DATASET ENTRIES Block Start
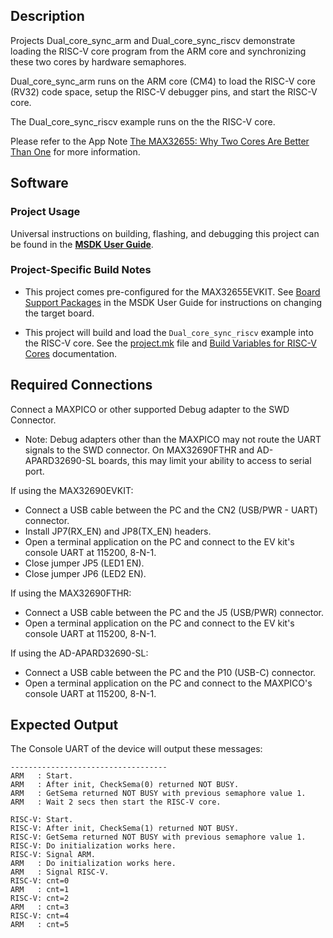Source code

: ## Description

Projects Dual_core_sync_arm and Dual_core_sync_riscv demonstrate loading the RISC-V core program from the ARM core and synchronizing these two cores by hardware semaphores.

Dual_core_sync_arm runs on the ARM core (CM4) to load the RISC-V core (RV32) code space, setup the RISC-V debugger pins, and start the RISC-V core.

The Dual_core_sync_riscv example runs on the the RISC-V core.

Please refer to the App Note [The MAX32655: Why Two Cores Are Better Than One](https://www.maximintegrated.com/en/design/technical-documents/app-notes/7/7336.html) for more information.


## Software

### Project Usage

Universal instructions on building, flashing, and debugging this project can be found in the **[MSDK User Guide](https://analogdevicesinc.github.io/msdk/USERGUIDE/)**.

### Project-Specific Build Notes

* This project comes pre-configured for the MAX32655EVKIT. See [Board Support Packages](https://analogdevicesinc.github.io/msdk/USERGUIDE/#board-support-packages) in the MSDK User Guide for instructions on changing the target board.

* This project will build and load the `Dual_core_sync_riscv` example into the RISC-V core.  See the [project.mk](project.mk) file and [Build Variables for RISC-V Cores](https://analogdevicesinc.github.io/msdk//USERGUIDE/#build-variables-for-risc-v-cores) documentation.

## Required Connections

Connect a MAXPICO or other supported Debug adapter to the SWD Connector.
-   Note: Debug adapters other than the MAXPICO may not route the UART signals to the SWD connector. On MAX32690FTHR and AD-APARD32690-SL boards, this may limit your ability to access to serial port.

If using the MAX32690EVKIT:
-   Connect a USB cable between the PC and the CN2 (USB/PWR - UART) connector.
-   Install JP7(RX_EN) and JP8(TX_EN) headers.
-   Open a terminal application on the PC and connect to the EV kit's console UART at 115200, 8-N-1.
-   Close jumper JP5 (LED1 EN).
-   Close jumper JP6 (LED2 EN).

If using the MAX32690FTHR:
-   Connect a USB cable between the PC and the J5 (USB/PWR) connector.
-   Open a terminal application on the PC and connect to the EV kit's console UART at 115200, 8-N-1.

If using the AD-APARD32690-SL:
-   Connect a USB cable between the PC and the P10 (USB-C) connector.
-   Open a terminal application on the PC and connect to the MAXPICO's console UART at 115200, 8-N-1.

## Expected Output

The Console UART of the device will output these messages:

```
-----------------------------------
ARM   : Start.
ARM   : After init, CheckSema(0) returned NOT BUSY.
ARM   : GetSema returned NOT BUSY with previous semaphore value 1.
ARM   : Wait 2 secs then start the RISC-V core.

RISC-V: Start.
RISC-V: After init, CheckSema(1) returned NOT BUSY.
RISC-V: GetSema returned NOT BUSY with previous semaphore value 1.
RISC-V: Do initialization works here.
RISC-V: Signal ARM.
ARM   : Do initialization works here.
ARM   : Signal RISC-V.
RISC-V: cnt=0
ARM   : cnt=1
RISC-V: cnt=2
ARM   : cnt=3
RISC-V: cnt=4
ARM   : cnt=5
```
DATASET ENTRIES Block End
(TASK TO COMPLETE) All lines from the start of the entries through the one with "### Project-Specific Build Notes" are to be output exactly; omit the pictures.

(EXERCISE RESPONSE)
Source code

: ## Description

Projects Dual_core_sync_arm and Dual_core_sync_riscv demonstrate loading the RISC-V core program from the ARM core and synchronizing these two cores by hardware semaphores.

Dual_core_sync_arm runs on the ARM core (CM4) to load the RISC-V core (RV32) code space, setup the RISC-V debugger pins, and start the RISC-V core.

The Dual_core_sync_riscv example runs on the the RISC-V core.

Please refer to the App Note [The MAX32655: Why Two Cores Are Better Than One](https://www.maximintegrated.com/en/design/technical-documents/app-notes/7/7336.html) for more information.


## Software

### Project Usage

Universal instructions on building, flashing, and debugging this project can be found in the **[MSDK User Guide](https://analogdevicesinc.github.io/msdk/USERGUIDE/)**.

### Project-Specific Build Notes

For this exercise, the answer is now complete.